EXERCISE PROMPT
Could you show each line of the records that contains the word "optional"?

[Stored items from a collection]
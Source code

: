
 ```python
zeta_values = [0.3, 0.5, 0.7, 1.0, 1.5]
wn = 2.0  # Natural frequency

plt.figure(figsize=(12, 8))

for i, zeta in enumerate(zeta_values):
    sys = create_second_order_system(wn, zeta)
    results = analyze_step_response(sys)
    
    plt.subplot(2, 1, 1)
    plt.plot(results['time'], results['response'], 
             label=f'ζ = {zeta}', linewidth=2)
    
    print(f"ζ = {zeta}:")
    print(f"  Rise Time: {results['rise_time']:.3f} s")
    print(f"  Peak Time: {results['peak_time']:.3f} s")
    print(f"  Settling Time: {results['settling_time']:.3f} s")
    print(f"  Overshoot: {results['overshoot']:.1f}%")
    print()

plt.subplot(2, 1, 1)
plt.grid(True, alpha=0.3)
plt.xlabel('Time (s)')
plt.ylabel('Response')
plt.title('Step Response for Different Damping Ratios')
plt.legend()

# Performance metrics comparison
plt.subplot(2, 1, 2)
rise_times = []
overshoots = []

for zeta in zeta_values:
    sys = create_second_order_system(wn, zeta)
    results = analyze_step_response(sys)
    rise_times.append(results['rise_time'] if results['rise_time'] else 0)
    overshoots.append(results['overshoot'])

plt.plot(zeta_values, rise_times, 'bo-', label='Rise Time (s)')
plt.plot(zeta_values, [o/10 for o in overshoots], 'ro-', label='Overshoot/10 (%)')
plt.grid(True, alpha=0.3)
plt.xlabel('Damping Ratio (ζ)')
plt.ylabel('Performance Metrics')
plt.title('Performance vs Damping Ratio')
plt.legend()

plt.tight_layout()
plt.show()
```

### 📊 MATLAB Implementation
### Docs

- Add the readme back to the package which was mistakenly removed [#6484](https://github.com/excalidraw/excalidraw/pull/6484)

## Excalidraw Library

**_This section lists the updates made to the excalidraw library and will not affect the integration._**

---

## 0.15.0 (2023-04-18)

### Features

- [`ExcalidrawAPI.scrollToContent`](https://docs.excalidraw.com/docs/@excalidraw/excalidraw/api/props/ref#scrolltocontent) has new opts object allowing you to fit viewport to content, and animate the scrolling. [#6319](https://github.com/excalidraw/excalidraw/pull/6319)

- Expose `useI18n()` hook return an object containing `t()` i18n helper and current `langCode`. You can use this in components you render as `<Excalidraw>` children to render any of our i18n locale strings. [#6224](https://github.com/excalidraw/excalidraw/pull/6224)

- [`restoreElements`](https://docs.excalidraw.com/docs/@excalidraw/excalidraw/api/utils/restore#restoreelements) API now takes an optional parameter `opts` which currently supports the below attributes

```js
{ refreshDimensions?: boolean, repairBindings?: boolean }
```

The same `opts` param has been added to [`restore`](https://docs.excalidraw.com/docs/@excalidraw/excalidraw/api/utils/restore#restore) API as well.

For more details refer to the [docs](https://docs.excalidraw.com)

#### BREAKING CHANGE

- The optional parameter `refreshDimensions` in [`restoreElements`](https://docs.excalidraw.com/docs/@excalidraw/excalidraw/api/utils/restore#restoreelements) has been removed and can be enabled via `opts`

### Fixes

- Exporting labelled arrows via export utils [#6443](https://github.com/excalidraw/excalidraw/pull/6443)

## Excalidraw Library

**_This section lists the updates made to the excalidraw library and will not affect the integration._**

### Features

...

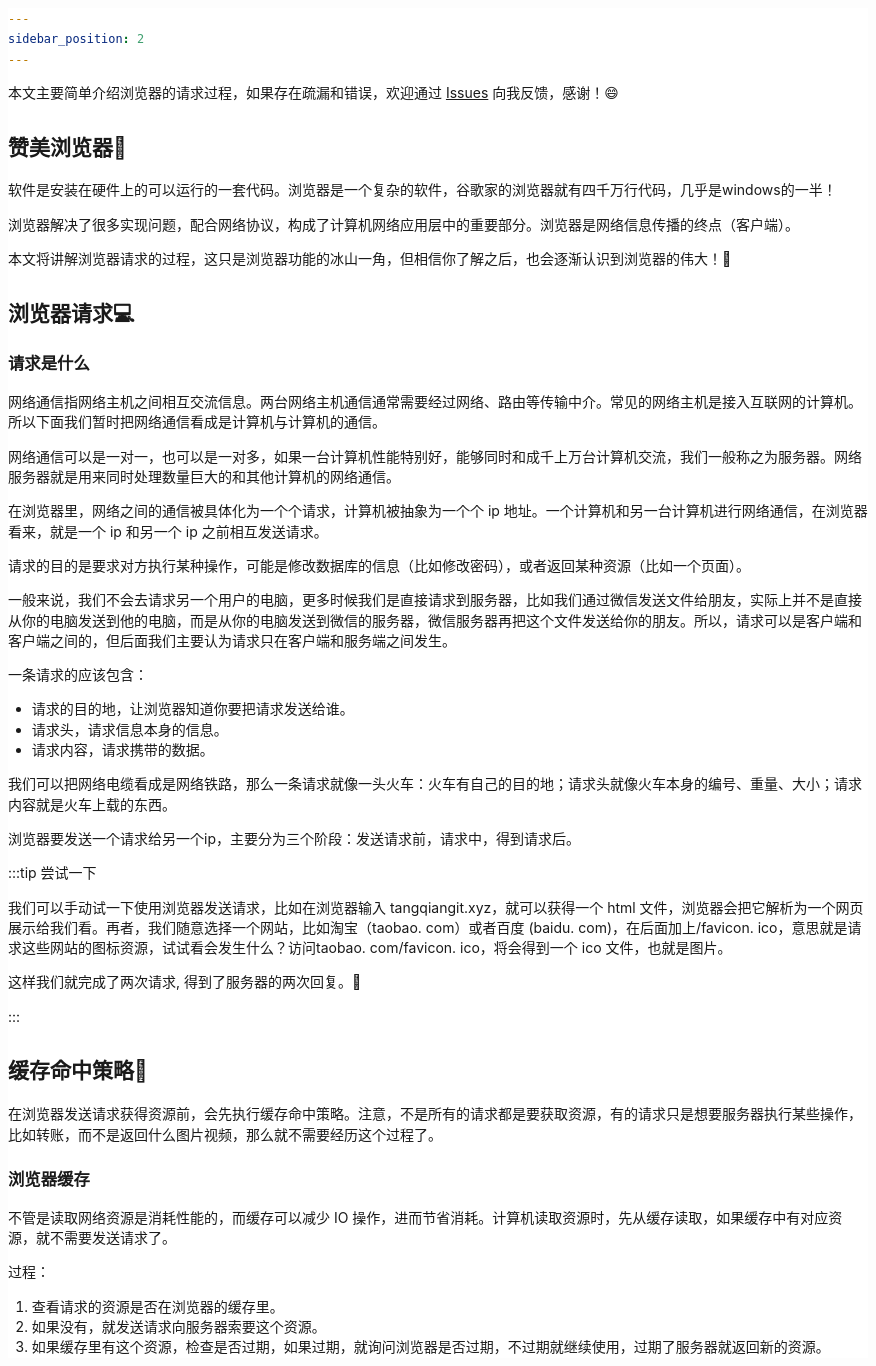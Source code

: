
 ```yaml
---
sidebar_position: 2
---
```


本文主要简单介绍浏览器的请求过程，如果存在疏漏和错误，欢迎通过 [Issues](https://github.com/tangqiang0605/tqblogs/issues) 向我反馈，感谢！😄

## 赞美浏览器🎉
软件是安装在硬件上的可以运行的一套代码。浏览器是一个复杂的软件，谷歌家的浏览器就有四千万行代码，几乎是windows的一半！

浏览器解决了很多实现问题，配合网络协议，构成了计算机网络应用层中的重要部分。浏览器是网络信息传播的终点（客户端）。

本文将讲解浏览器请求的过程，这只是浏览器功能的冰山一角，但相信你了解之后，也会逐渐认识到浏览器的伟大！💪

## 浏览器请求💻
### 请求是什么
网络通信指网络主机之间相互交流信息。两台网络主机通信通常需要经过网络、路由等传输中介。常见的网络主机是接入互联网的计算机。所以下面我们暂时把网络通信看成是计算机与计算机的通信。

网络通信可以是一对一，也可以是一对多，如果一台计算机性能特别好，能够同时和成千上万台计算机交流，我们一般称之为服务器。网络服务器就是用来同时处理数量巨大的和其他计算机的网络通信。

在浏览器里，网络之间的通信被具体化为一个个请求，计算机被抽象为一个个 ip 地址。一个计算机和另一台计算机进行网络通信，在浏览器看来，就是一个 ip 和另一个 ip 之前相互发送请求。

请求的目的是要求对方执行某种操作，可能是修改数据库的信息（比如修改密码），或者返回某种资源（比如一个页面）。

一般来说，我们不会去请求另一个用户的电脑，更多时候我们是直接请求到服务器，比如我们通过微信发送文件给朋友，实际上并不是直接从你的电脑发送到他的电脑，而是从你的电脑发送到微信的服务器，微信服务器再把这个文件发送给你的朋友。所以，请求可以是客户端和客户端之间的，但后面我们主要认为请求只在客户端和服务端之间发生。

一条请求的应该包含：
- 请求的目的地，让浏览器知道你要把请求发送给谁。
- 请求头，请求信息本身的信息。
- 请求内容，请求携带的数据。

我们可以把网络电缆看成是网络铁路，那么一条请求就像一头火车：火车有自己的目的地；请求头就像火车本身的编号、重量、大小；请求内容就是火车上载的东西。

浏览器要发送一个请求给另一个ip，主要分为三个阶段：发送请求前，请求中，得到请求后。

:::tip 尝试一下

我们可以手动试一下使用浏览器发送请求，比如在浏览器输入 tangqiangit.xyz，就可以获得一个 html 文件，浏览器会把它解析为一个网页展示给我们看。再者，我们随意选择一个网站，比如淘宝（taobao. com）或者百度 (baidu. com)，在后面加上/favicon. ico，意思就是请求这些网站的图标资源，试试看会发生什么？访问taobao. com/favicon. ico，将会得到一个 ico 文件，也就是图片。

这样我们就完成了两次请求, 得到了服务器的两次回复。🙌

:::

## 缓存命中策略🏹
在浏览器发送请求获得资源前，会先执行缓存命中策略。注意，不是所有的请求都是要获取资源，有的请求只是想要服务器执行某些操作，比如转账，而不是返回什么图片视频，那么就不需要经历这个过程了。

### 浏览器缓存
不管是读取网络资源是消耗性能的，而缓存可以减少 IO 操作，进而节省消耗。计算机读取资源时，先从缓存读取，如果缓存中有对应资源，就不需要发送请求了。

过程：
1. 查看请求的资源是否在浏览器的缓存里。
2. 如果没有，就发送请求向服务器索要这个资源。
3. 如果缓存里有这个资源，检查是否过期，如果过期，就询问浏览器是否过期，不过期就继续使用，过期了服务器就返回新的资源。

EXERCISE RESPONSE
- [`restoreElements`](https://docs.excalidraw.com/docs/@excalidraw/excalidraw/api/utils/restore#restoreelements) API now takes an optional parameter `opts` which currently supports the below attributes
- The optional parameter `refreshDimensions` in [`restoreElements`](https://docs.excalidraw.com/docs/@excalidraw/excalidraw/api/utils/restore#restoreelements) has been removed and can be enabled via `opts`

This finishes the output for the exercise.